◆ YOUR INSTRUCTIONS
Count every line in the data that contains the word "required", then report that number alone.

◆ GIVEN DATA
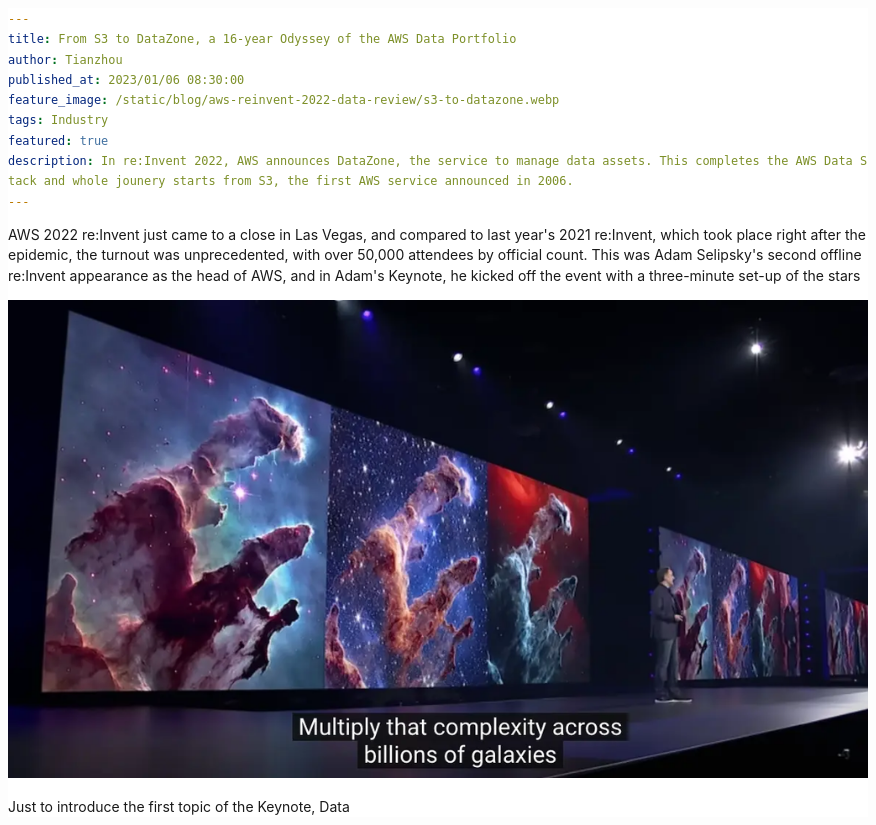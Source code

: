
 ```yaml
---
title: From S3 to DataZone, a 16-year Odyssey of the AWS Data Portfolio
author: Tianzhou
published_at: 2023/01/06 08:30:00
feature_image: /static/blog/aws-reinvent-2022-data-review/s3-to-datazone.webp
tags: Industry
featured: true
description: In re:Invent 2022, AWS announces DataZone, the service to manage data assets. This completes the AWS Data Stack and whole jounery starts from S3, the first AWS service announced in 2006.
---
```


AWS 2022 re:Invent just came to a close in Las Vegas, and compared to last year's 2021 re:Invent, which took place right after the epidemic, the turnout was unprecedented, with over 50,000 attendees by official count. This was Adam Selipsky's second offline re:Invent appearance as the head of AWS, and in Adam's Keynote, he kicked off the event with a three-minute set-up of the stars

![_](/static/blog/aws-reinvent-2022-data-review/galaxy.webp)

Just to introduce the first topic of the Keynote, Data
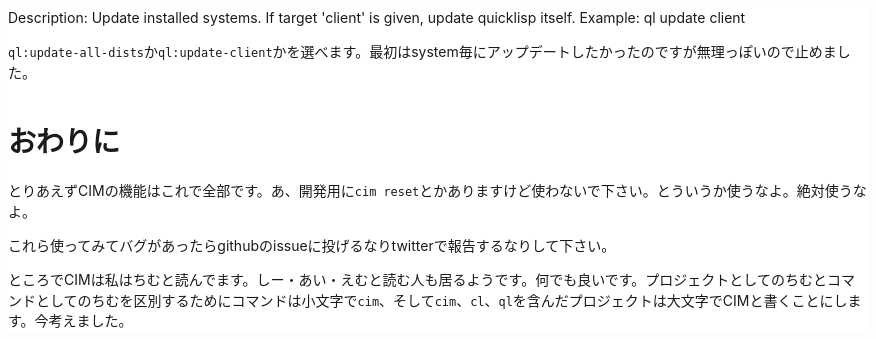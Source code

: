 </span><span class="line">
</span><span class="line">Description:
</span><span class="line">
</span><span class="line">Update installed systems. If target 'client' is given, update quicklisp itself.
</span><span class="line">
</span><span class="line">Example:
</span><span class="line">
</span><span class="line"> ql update client
</span></code></pre></td>
</tr></table></div></figure>

`ql:update-all-dists`か`ql:update-client`かを選べます。最初はsystem毎にアップデートしたかったのですが無理っぽいので止めました。

# おわりに

とりあえずCIMの機能はこれで全部です。あ、開発用に`cim reset`とかありますけど使わないで下さい。とういうか使うなよ。絶対使うなよ。

これら使ってみてバグがあったらgithubのissueに投げるなりtwitterで報告するなりして下さい。

ところでCIMは私はちむと読んでます。しー・あい・えむと読む人も居るようです。何でも良いです。プロジェクトとしてのちむとコマンドとしてのちむを区別するためにコマンドは小文字で`cim`、そして`cim`、`cl`、`ql`を含んだプロジェクトは大文字でCIMと書くことにします。今考えました。


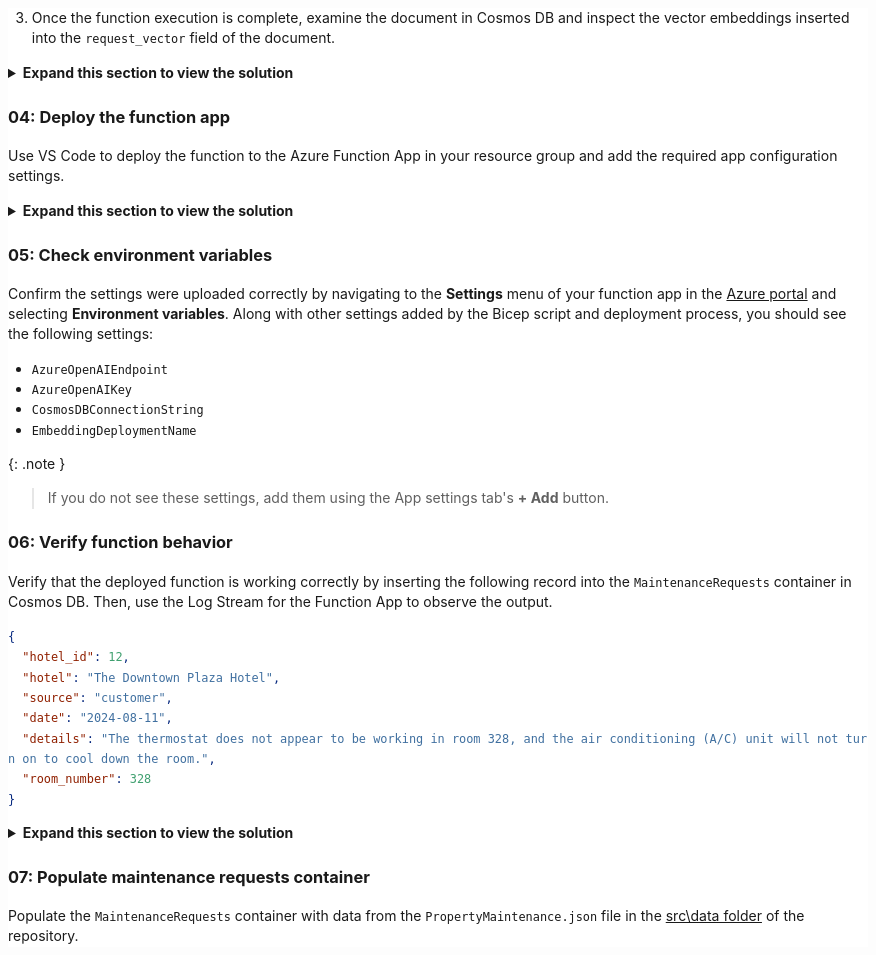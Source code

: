 3. Once the function execution is complete, examine the document in Cosmos DB and inspect the vector embeddings inserted into the `request_vector` field of the document.

<details markdown="block"><summary><strong>Expand this section to view the solution</strong></summary></details>

### 04: Deploy the function app

Use VS Code to deploy the function to the Azure Function App in your resource group and add the required app configuration settings.

<details markdown="block"><summary><strong>Expand this section to view the solution</strong></summary></details>

### 05: Check environment variables

Confirm the settings were uploaded correctly by navigating to the **Settings** menu of your function app in the [Azure portal](https://portal.azure.com/) and selecting **Environment variables**. Along with other settings added by the Bicep script and deployment process, you should see the following settings:

- `AzureOpenAIEndpoint`
- `AzureOpenAIKey`
- `CosmosDBConnectionString`
- `EmbeddingDeploymentName`

{: .note }
> If you do not see these settings, add them using the App settings tab's **+ Add** button.

### 06: Verify function behavior

Verify that the deployed function is working correctly by inserting the following record into the `MaintenanceRequests` container in Cosmos DB. Then, use the Log Stream for the Function App to observe the output.

```json
{
  "hotel_id": 12, 
  "hotel": "The Downtown Plaza Hotel",
  "source": "customer",
  "date": "2024-08-11",
  "details": "The thermostat does not appear to be working in room 328, and the air conditioning (A/C) unit will not turn on to cool down the room.",
  "room_number": 328
}
```

<details markdown="block"><summary><strong>Expand this section to view the solution</strong></summary></details>

### 07: Populate maintenance requests container

Populate the `MaintenanceRequests` container with data from the `PropertyMaintenance.json` file in the [src\data folder](https://github.com/microsoft/TechExcel-Integrating-Azure-PaaS-and-AI-Services-for-AI-Design-Wins/tree/main/src/data) of the repository.
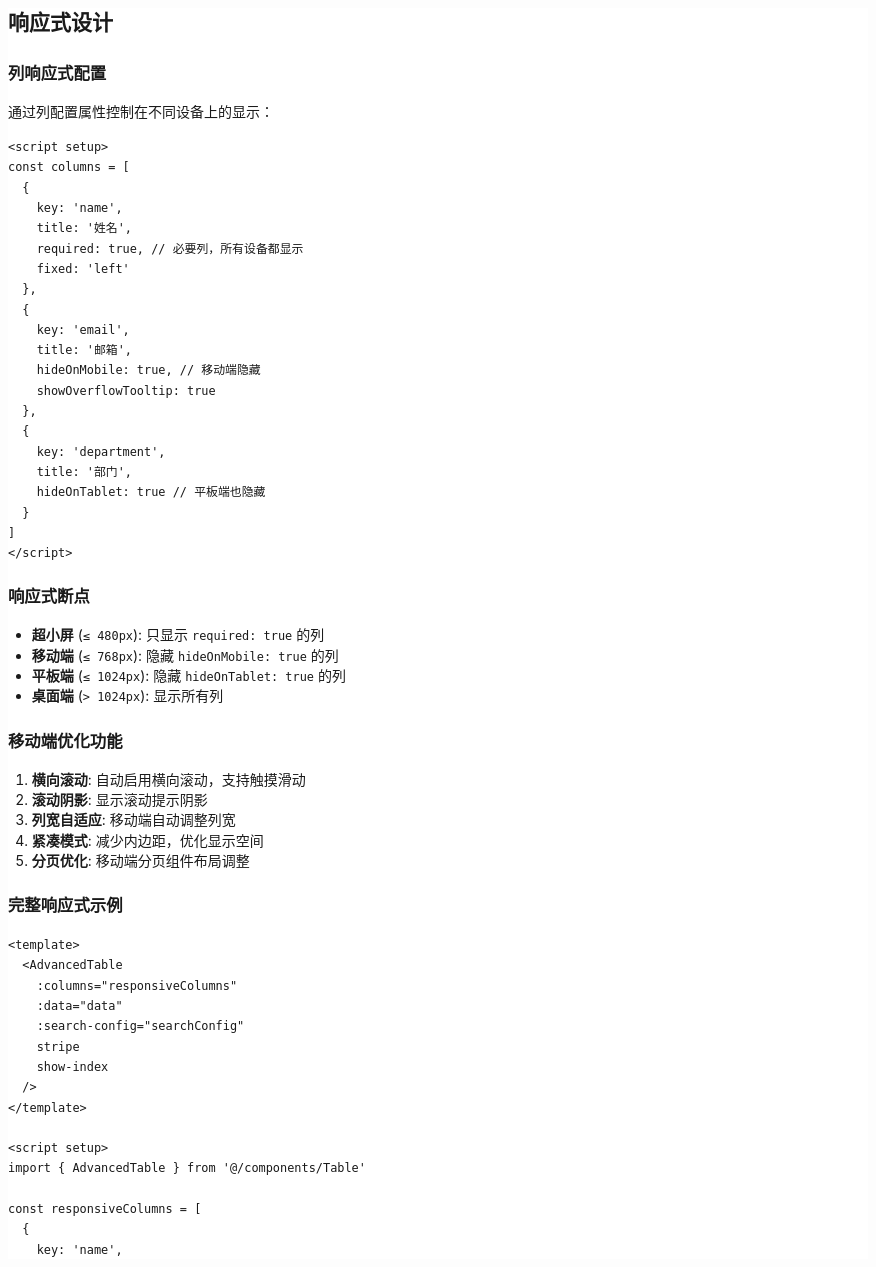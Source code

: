 
## 响应式设计

### 列响应式配置

通过列配置属性控制在不同设备上的显示：

```vue
<script setup>
const columns = [
  {
    key: 'name',
    title: '姓名',
    required: true, // 必要列，所有设备都显示
    fixed: 'left'
  },
  {
    key: 'email',
    title: '邮箱',
    hideOnMobile: true, // 移动端隐藏
    showOverflowTooltip: true
  },
  {
    key: 'department',
    title: '部门',
    hideOnTablet: true // 平板端也隐藏
  }
]
</script>
```

### 响应式断点

- **超小屏** (`≤ 480px`): 只显示 `required: true` 的列
- **移动端** (`≤ 768px`): 隐藏 `hideOnMobile: true` 的列
- **平板端** (`≤ 1024px`): 隐藏 `hideOnTablet: true` 的列
- **桌面端** (`> 1024px`): 显示所有列

### 移动端优化功能

1. **横向滚动**: 自动启用横向滚动，支持触摸滑动
2. **滚动阴影**: 显示滚动提示阴影
3. **列宽自适应**: 移动端自动调整列宽
4. **紧凑模式**: 减少内边距，优化显示空间
5. **分页优化**: 移动端分页组件布局调整

### 完整响应式示例

```vue
<template>
  <AdvancedTable
    :columns="responsiveColumns"
    :data="data"
    :search-config="searchConfig"
    stripe
    show-index
  />
</template>

<script setup>
import { AdvancedTable } from '@/components/Table'

const responsiveColumns = [
  {
    key: 'name',
```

◆ SOLUTION BELOW
3